How does methadone work?
Methadone is a synthetic (man made) opioid that binds to the opiate receptors in the brain. This binding process helps to eliminate opiate withdrawal symptoms, relieve opiate withdrawal sickness, and block the effects of illicit opiate use.
How is methadone different from other opiates/opioids like vicodin, heroin, morphine, percocet, or dilaudid?
Methadone is a slow acting, yet long lasting medication that stays in the system for a much longer duration than fast acting opioids. Fast acting opioids spike quickly, but their effect does not last long. For the opiate dependent individual, this up/down effect creates a painful cycle of temporary relief followed by withdrawal sickness.
What is the ideal dose of methadone?
As with any medication, methadone doses are prescribed by a doctor based on a number of factors including height, weight and age of the patient, and severity of the addiction being controlled or maintained. On average, most patients who are in a methadone maintenance treatment program will take somewhere between 80-100 mg of methadone each day based on the physician’s assessment of the patient needs.
Is treatment effective?
Over four decades of international scientific research have clearly shown that MEDICATION ASSISTED TREATMENT (MAT) is the safest and most effective treatment currently available to those who are addicted to opioid drugs. A patient should follow his or her treatment plan which will include counseling. This will help the individual achieve his or her goals and rediscover or achieve healthy living.
What happens at my first appointment?
During your first appointment you will meet with a nurse, physician and counselor to talk about your addiction problem and whether methadone treatment is a good fit for you. A clinical/medical evaluation is completed. The counselor will tell you about our methadone treatment program, and review some of the program's goals and guidelines. You are free to ask questions during this appointment or anytime during your treatment.
The clinical evaluation reviews your drug use history, its effects on your life, the presence of any co-occurring disorders like depression, and involves other tasks like signing consent forms and obtaining personal data such as your name, address, and phone number.
The medical evaluation explores your health history, your current general health, and any special medication needs you may have, and verifies your readiness to receive methadone medication. A physical exam is also provided. Once the doctor signs for you to receive methadone, then you will be given your first dose.
How often will I have to visit the program?

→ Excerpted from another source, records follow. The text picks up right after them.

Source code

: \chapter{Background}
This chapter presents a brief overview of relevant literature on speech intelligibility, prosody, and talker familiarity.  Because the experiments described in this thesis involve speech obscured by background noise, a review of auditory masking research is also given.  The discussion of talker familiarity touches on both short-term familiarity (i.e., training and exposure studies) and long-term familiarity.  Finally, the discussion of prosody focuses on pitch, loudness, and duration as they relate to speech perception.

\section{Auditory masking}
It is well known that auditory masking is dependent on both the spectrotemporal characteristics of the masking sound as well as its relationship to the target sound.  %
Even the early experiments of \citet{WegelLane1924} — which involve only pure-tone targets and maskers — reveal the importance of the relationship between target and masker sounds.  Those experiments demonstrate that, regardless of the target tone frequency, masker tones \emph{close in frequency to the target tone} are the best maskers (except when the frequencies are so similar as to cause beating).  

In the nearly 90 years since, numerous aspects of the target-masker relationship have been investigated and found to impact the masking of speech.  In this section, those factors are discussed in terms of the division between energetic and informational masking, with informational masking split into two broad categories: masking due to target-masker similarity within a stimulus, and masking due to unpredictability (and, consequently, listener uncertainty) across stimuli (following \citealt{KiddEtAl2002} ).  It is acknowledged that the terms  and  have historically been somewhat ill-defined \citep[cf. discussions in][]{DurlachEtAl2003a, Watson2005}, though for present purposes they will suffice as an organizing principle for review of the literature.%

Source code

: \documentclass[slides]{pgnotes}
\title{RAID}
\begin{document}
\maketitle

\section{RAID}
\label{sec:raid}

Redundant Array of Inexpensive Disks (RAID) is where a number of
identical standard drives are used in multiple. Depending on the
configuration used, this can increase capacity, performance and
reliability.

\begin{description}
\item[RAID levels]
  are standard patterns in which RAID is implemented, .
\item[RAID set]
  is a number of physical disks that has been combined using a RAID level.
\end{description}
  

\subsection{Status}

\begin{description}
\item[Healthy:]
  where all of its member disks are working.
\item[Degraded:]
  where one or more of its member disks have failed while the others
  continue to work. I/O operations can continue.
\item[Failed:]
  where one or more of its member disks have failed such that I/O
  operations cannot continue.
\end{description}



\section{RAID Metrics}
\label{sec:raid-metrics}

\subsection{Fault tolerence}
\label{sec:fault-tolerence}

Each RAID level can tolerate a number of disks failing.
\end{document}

Initially each patient has to report daily. This requirement has been established by State & Federal regulation. However, as progress is made, clinic visits are reduced over time. Most patients are able to quickly resume a normal life since they are not having to spend so much time seeking drugs to avoid being sick due to withdrawals. Some start or return to school or learn a trade. Family and social relationships strengthen and they find new freedoms to enjoy life again.
Is it safe for a pregnant mother to take methadone?
Yes, it is considered safe for a pregnant mother to receive methadone. There is consensus that methadone can be safely administered during pregnancy with little risk to mother and infant. In fact, many medical professionals prefer that an opiate dependent mother receive opiate replacement therapy because her body will not be stressed by repetitive withdrawal symptoms. The mother will be at lowered risk for infectious disease, pregnancy complications, and miscarriage. Additionally, mothers in methadone treatment will typically receive much more support and guidance as they prepare for motherhood.
What is counseling like? What issues get addressed in counseling sessions?
Counseling is usually provided through individual sessions, family sessions, or group therapy sessions. The purpose of counseling is to provide a patient with new knowledge, new skills, and the means to remain drug-free while achieving a better quality of life.
Will my participation in a methadone program be kept private and confidential?
Yes, it will. Our treatment program operates in accordance with confidentiality laws that protect your status as a methadone patient. You will decide who is to receive information about your participation in treatment. Some consents for release of information may be desirable such as to a legal professional, family member, or your primary care doctor.